The Scrum Container

The Scrum process (Sprints in particular) can be thought of as a container surrounding a team. This container has walls and works to seal the team inside the container with the sprint’s goals. Each wall of the container represents fundamental scrum processes that work to keep the onus of sprint success squarely on the team’s shoulders. If any of these walls spring a leak or are breached, the team may wiggle through the leak and blame some outside factor for not meeting sprint goals. The ScrumMaster must therefore work to keep the walls of the container intact and often times save management or the customer from their own undoing.

The Scrum Container

The scrum container has more than four walls, so the graphic is for illustration purposes only. Each of the illustrated walls deserves specific mention:

  1. Time-boxing: sprints are time-boxed, without exception. The team has finite time to complete it’s work. If you shorten the time-frame or lengthen it, the team may see it as an external reason for failure.
  2. Impediment Resolution: The ScrumMaster, management, and customer should do everything possible to resolve the team’s impediments. By ignoring impediments or punting them back to the team to take care of internally, the team may identify the impediment(s) as an external reason for failure.
  3. Cross-Functionality: provide the team with all of the skills and resources it needs to get the job done. If skills are missing from the team, the team has a legitimate hole in it’s wall through which they can point a finger at the missing or separated external resource.
  4. Self-Organization: this is a broad, catch-all bullet point, but in general management should let the team work on its own without micro-management or task-level direction. Even those “friendly” suggestions on how to work better by management can be used against management and product owner at the end of the sprint if sprint goals are not met.
  5. Don’t add “extra work” to a sprint: resist the temptation to dump extra work on the team that must get done on top of the team’s existing sprint goals. The team most likely will not succeed and it will be management’s fault. If there is a crisis that can’t wait, alleviate the team’s existing commitments first.

There are other walls to the scrum container, in fact all of the walls described in the scrum books must be maintained as sacred. I often see management ignoring certain scrum walls saying that they don’t really like those particular rules and then wonder why things aren’t working.

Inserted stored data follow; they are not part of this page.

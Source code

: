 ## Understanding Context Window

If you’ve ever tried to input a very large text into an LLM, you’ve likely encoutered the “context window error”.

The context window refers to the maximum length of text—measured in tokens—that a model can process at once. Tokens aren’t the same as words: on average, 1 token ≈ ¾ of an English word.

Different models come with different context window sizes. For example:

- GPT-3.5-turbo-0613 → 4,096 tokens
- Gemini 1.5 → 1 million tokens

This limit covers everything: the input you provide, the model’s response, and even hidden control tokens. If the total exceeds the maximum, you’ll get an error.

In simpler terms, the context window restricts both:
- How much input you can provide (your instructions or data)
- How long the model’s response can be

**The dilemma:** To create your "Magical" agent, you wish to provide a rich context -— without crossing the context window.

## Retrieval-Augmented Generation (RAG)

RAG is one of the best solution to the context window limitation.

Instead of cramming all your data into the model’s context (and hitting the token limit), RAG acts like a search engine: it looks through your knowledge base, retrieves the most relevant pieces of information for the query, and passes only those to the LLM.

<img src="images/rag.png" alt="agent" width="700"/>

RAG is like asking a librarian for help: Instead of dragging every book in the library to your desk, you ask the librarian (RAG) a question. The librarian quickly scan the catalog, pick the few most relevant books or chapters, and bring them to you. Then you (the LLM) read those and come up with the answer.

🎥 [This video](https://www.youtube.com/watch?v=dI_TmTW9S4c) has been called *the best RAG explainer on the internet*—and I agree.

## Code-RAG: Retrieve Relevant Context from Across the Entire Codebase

Any breach in any scrum wall is wide enough for teams to wiggle through and point the finger at someone else.

Victor Szalvay

Victor Szalvay currently leads product development for CollabNet’s ScrumWorks® product suite. In that capacity, he works closely with customers, stakeholders, and the development teams to deliver high business value each release cycle. With more than 150,000 active users worldwide, ScrumWorks is used by more than half of the Fortune 100 and boasts the largest market share of any Agile management tool.

Posted in Agile
2 comments on “The Scrum Container
  1. Boris Gloger says:

    Hi Victor,
    I really like your picture or the Scrum Box, what I do not like is the idea of having a team that needs to be threated in the way that a X has to prevent that the team will find wholes in this wall.
    Maybe I am to naive — but my personal experience is that team are not able to perform because the management does stupid things. And this rule is valid always.
    Boris

  2. Victor Szalvay says:

    Hi Boris,
    Thanks for the comment! I agree with you, usually it is management’s doing that creates the holes in the container. For example, adding new work to an ongoing sprint, not providing enough technical mentoring, not creating truly cross-functional teams, not allowing self-organization to take root. These are all things management does to itself on a project.
    I’ve just found this box/container analogy useful for explaining to management why these actions that management sometimes takes work to destroy the process. I guess it’s cruel to think of a team in a box, but in my experience some teams need the scrum process rigidly enforced to keep things visible (unfortunately).